→ The records:
-- Opening Marker --

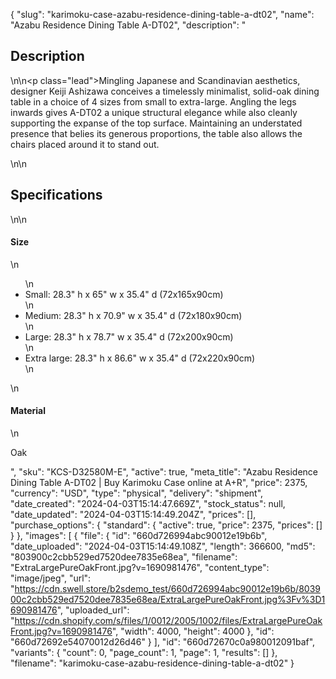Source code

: {
  "slug": "karimoku-case-azabu-residence-dining-table-a-dt02",
  "name": "Azabu Residence Dining Table A-DT02",
  "description": "<h2>Description</h2>\n<!-- split -->\n<p class=\"lead\">Mingling Japanese and Scandinavian aesthetics, designer Keiji Ashizawa conceives a timelessly minimalist, solid-oak dining table in a choice of 4 sizes from small to extra-large. Angling the legs inwards gives A-DT02 a unique structural elegance while also cleanly supporting the expanse of the top surface. Maintaining an understated presence that belies its generous proportions, the table also allows the chairs placed around it to stand out.  </p>\n<!-- split -->\n<h2>Specifications</h2>\n<!-- split -->\n<h4>Size</h4>\n<ul>\n<li>Small: 28.3\" h x 65\" w x 35.4\" d (72x165x90cm)</li>\n<li>Medium: 28.3\" h x 70.9\" w x 35.4\" d (72x180x90cm)</li>\n<li>Large: 28.3\" h x 78.7\" w x 35.4\" d (72x200x90cm)</li>\n<li>Extra large: 28.3\" h x 86.6\" w x 35.4\" d (72x220x90cm)</li>\n</ul>\n<h4>Material</h4>\n<p>Oak<br></p>",
  "sku": "KCS-D32580M-E",
  "active": true,
  "meta_title": "Azabu Residence Dining Table A-DT02 | Buy Karimoku Case online at A+R",
  "price": 2375,
  "currency": "USD",
  "type": "physical",
  "delivery": "shipment",
  "date_created": "2024-04-03T15:14:47.669Z",
  "stock_status": null,
  "date_updated": "2024-04-03T15:14:49.204Z",
  "prices": [],
  "purchase_options": {
    "standard": {
      "active": true,
      "price": 2375,
      "prices": []
    }
  },
  "images": [
    {
      "file": {
        "id": "660d726994abc90012e19b6b",
        "date_uploaded": "2024-04-03T15:14:49.108Z",
        "length": 366600,
        "md5": "803900c2cbb529ed7520dee7835e68ea",
        "filename": "ExtraLargePureOakFront.jpg?v=1690981476",
        "content_type": "image/jpeg",
        "url": "https://cdn.swell.store/b2sdemo_test/660d726994abc90012e19b6b/803900c2cbb529ed7520dee7835e68ea/ExtraLargePureOakFront.jpg%3Fv%3D1690981476",
        "uploaded_url": "https://cdn.shopify.com/s/files/1/0012/2005/1002/files/ExtraLargePureOakFront.jpg?v=1690981476",
        "width": 4000,
        "height": 4000
      },
      "id": "660d72692e54070012d26d46"
    }
  ],
  "id": "660d72670c0a980012091baf",
  "variants": {
    "count": 0,
    "page_count": 1,
    "page": 1,
    "results": []
  },
  "filename": "karimoku-case-azabu-residence-dining-table-a-dt02"
}
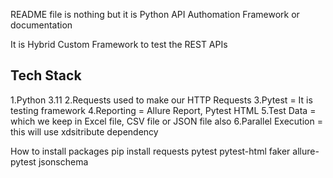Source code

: README file is nothing but it is Python API Authomation Framework or
documentation

It is Hybrid Custom Framework to test the REST APIs

## Tech Stack

1.Python 3.11
2.Requests used to make our HTTP Requests
3.Pytest = It is testing framework
4.Reporting = Allure Report, Pytest HTML
5.Test Data = which we keep in Excel file, CSV file or JSON file also
6.Parallel Execution = this will use xdsitribute dependency

How to install packages
pip install requests pytest pytest-html faker allure-pytest jsonschema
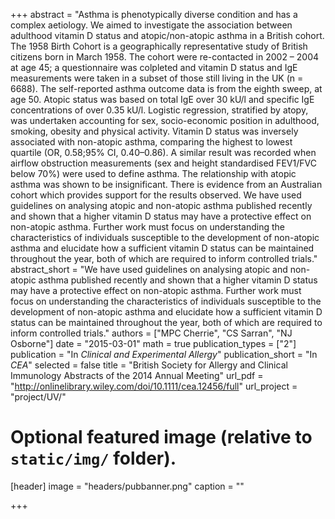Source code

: +++
abstract = "Asthma is phenotypically diverse condition and has a complex aetiology. We aimed to investigate the association between adulthood vitamin D status and atopic/non-atopic asthma in a British cohort. The 1958 Birth Cohort is a geographically representative study of British citizens born in March 1958. The cohort were re-contacted in 2002 – 2004 at age 45; a questionnaire was colpleted and vitamin D status and IgE measurements were taken in a subset of those still living in the UK (n = 6688). The self-reported asthma outcome data is from the eighth sweep, at age 50. Atopic status was based on total IgE over 30 kU/l and specific IgE concentrations of over 0.35 kU/l. Logistic regression, stratified by atopy, was undertaken accounting for sex, socio-economic position in adulthood, smoking, obesity and physical activity. Vitamin D status was inversely associated with non-atopic asthma, comparing the highest to lowest quartile (OR, 0.58;95% CI, 0.40–0.86). A similar result was recorded when airflow obstruction measurements (sex and height standardised FEV1/FVC below 70%) were used to define asthma. The relationship with atopic asthma was shown to be insignificant. There is evidence from an Australian cohort which provides support for the results observed. We have used guidelines on analysing atopic and non-atopic asthma published recently and shown that a higher vitamin D status may have a protective effect on non-atopic asthma. Further work must focus on understanding the characteristics of individuals susceptible to the development of non-atopic asthma and elucidate how a sufficient vitamin D status can be maintained throughout the year, both of which are required to inform controlled trials."
abstract_short = "We have used guidelines on analysing atopic and non-atopic asthma published recently and shown that a higher vitamin D status may have a protective effect on non-atopic asthma. Further work must focus on understanding the characteristics of individuals susceptible to the development of non-atopic asthma and elucidate how a sufficient vitamin D status can be maintained throughout the year, both of which are required to inform controlled trials."
authors = ["MPC Cherrie", "CS Sarran", "NJ Osborne"]
date = "2015-03-01"
math = true
publication_types = ["2"]
publication = "In *Clinical and Experimental Allergy*"
publication_short = "In *CEA*"
selected = false
title = "British Society for Allergy and Clinical Immunology Abstracts of the 2014 Annual Meeting"
url_pdf = "http://onlinelibrary.wiley.com/doi/10.1111/cea.12456/full"
url_project = "project/UV/"
  
  
# Optional featured image (relative to `static/img/` folder).
[header]
image = "headers/pubbanner.png"
caption = ""
  
+++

-- Closing Marker --

→ What you need to do: Pictures don't belong in the copy. Restate all the entries exactly.

→ Response for this exercise:
Source code

: {
  "slug": "karimoku-case-azabu-residence-dining-table-a-dt02",
  "name": "Azabu Residence Dining Table A-DT02",
  "description": "<h2>Description</h2>\n<!-- split -->\n<p class=\"lead\">Mingling Japanese and Scandinavian aesthetics, designer Keiji Ashizawa conceives a timelessly minimalist, solid-oak dining table in a choice of 4 sizes from small to extra-large. Angling the legs inwards gives A-DT02 a unique structural elegance while also cleanly supporting the expanse of the top surface. Maintaining an understated presence that belies its generous proportions, the table also allows the chairs placed around it to stand out.  </p>\n<!-- split -->\n<h2>Specifications</h2>\n<!-- split -->\n<h4>Size</h4>\n<ul>\n<li>Small: 28.3\" h x 65\" w x 35.4\" d (72x165x90cm)</li>\n<li>Medium: 28.3\" h x 70.9\" w x 35.4\" d (72x180x90cm)</li>\n<li>Large: 28.3\" h x 78.7\" w x 35.4\" d (72x200x90cm)</li>\n<li>Extra large: 28.3\" h x 86.6\" w x 35.4\" d (72x220x90cm)</li>\n</ul>\n<h4>Material</h4>\n<p>Oak<br></p>",
  "sku": "KCS-D32580M-E",
  "active": true,
  "meta_title": "Azabu Residence Dining Table A-DT02 | Buy Karimoku Case online at A+R",
  "price": 2375,
  "currency": "USD",
  "type": "physical",
  "delivery": "shipment",
  "date_created": "2024-04-03T15:14:47.669Z",
  "stock_status": null,
  "date_updated": "2024-04-03T15:14:49.204Z",
  "prices": [],
  "purchase_options": {
    "standard": {
      "active": true,
      "price": 2375,
      "prices": []
    }
  },
  "images": [
    {
      "file": {
        "id": "660d726994abc90012e19b6b",
        "date_uploaded": "2024-04-03T15:14:49.108Z",
        "length": 366600,
        "md5": "803900c2cbb529ed7520dee7835e68ea",
        "filename": "ExtraLargePureOakFront.jpg?v=1690981476",
        "content_type": "image/jpeg",
        "url": "https://cdn.swell.store/b2sdemo_test/660d726994abc90012e19b6b/803900c2cbb529ed7520dee7835e68ea/ExtraLargePureOakFront.jpg%3Fv%3D1690981476",
        "uploaded_url": "https://cdn.shopify.com/s/files/1/0012/2005/1002/files/ExtraLargePureOakFront.jpg?v=1690981476",
        "width": 4000,
        "height": 4000
      },
      "id": "660d72692e54070012d26d46"
    }
  ],
  "id": "660d72670c0a980012091baf",
  "variants": {
    "count": 0,
    "page_count": 1,
    "page": 1,
    "results": []
  },
  "filename": "karimoku-case-azabu-residence-dining-table-a-dt02"
}
Source code

: README file is nothing but it is Python API Authomation Framework or
documentation

It is Hybrid Custom Framework to test the REST APIs

## Tech Stack

1.Python 3.11
2.Requests used to make our HTTP Requests
3.Pytest = It is testing framework
4.Reporting = Allure Report, Pytest HTML
5.Test Data = which we keep in Excel file, CSV file or JSON file also
6.Parallel Execution = this will use xdsitribute dependency

How to install packages
pip install requests pytest pytest-html faker allure-pytest jsonschema
Source code

: +++
abstract = "Asthma is phenotypically diverse condition and has a complex aetiology. We aimed to investigate the association between adulthood vitamin D status and atopic/non-atopic asthma in a British cohort. The 1958 Birth Cohort is a geographically representative study of British citizens born in March 1958. The cohort were re-contacted in 2002 – 2004 at age 45; a questionnaire was colpleted and vitamin D status and IgE measurements were taken in a subset of those still living in the UK (n = 6688). The self-reported asthma outcome data is from the eighth sweep, at age 50. Atopic status was based on total IgE over 30 kU/l and specific IgE concentrations of over 0.35 kU/l. Logistic regression, stratified by atopy, was undertaken accounting for sex, socio-economic position in adulthood, smoking, obesity and physical activity. Vitamin D status was inversely associated with non-atopic asthma, comparing the highest to lowest quartile (OR, 0.58;95% CI, 0.40–0.86). A similar result was recorded when airflow obstruction measurements (sex and height standardised FEV1/FVC below 70%) were used to define asthma. The relationship with atopic asthma was shown to be insignificant. There is evidence from an Australian cohort which provides support for the results observed. We have used guidelines on analysing atopic and non-atopic asthma published recently and shown that a higher vitamin D status may have a protective effect on non-atopic asthma. Further work must focus on understanding the characteristics of individuals susceptible to the development of non-atopic asthma and elucidate how a sufficient vitamin D status can be maintained throughout the year, both of which are required to inform controlled trials."
abstract_short = "We have used guidelines on analysing atopic and non-atopic asthma published recently and shown that a higher vitamin D status may have a protective effect on non-atopic asthma. Further work must focus on understanding the characteristics of individuals susceptible to the development of non-atopic asthma and elucidate how a sufficient vitamin D status can be maintained throughout the year, both of which are required to inform controlled trials."
authors = ["MPC Cherrie", "CS Sarran", "NJ Osborne"]
date = "2015-03-01"
math = true
publication_types = ["2"]
publication = "In *Clinical and Experimental Allergy*"
publication_short = "In *CEA*"
selected = false
title = "British Society for Allergy and Clinical Immunology Abstracts of the 2014 Annual Meeting"
url_pdf = "http://onlinelibrary.wiley.com/doi/10.1111/cea.12456/full"
url_project = "project/UV/"
  
  
# Optional featured image (relative to `static/img/` folder).
[header]
image = "headers/pubbanner.png"
caption = ""
  
+++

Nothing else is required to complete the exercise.